─── Provided entries

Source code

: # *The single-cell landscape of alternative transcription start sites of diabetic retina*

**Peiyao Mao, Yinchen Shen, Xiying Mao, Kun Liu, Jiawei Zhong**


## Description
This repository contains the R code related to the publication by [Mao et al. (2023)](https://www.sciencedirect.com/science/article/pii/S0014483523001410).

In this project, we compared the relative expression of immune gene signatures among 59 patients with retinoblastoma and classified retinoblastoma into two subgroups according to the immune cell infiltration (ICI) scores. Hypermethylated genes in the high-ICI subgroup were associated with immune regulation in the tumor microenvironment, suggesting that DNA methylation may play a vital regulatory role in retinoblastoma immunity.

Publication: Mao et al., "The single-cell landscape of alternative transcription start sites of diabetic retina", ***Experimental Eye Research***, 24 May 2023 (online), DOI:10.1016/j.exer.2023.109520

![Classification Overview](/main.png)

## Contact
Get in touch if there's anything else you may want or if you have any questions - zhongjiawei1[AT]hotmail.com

──────

Set down the records again in full. Match them exactly.

• Exercise response:
Source code

: # *The single-cell landscape of alternative transcription start sites of diabetic retina*

**Peiyao Mao, Yinchen Shen, Xiying Mao, Kun Liu, Jiawei Zhong**


## Description
This repository contains the R code related to the publication by [Mao et al. (2023)](https://www.sciencedirect.com/science/article/pii/S0014483523001410).

In this project, we compared the relative expression of immune gene signatures among 59 patients with retinoblastoma and classified retinoblastoma into two subgroups according to the immune cell infiltration (ICI) scores. Hypermethylated genes in the high-ICI subgroup were associated with immune regulation in the tumor microenvironment, suggesting that DNA methylation may play a vital regulatory role in retinoblastoma immunity.

Publication: Mao et al., "The single-cell landscape of alternative transcription start sites of diabetic retina", ***Experimental Eye Research***, 24 May 2023 (online), DOI:10.1016/j.exer.2023.109520

![Classification Overview](/main.png)

## Contact
Get in touch if there's anything else you may want or if you have any questions - zhongjiawei1[AT]hotmail.com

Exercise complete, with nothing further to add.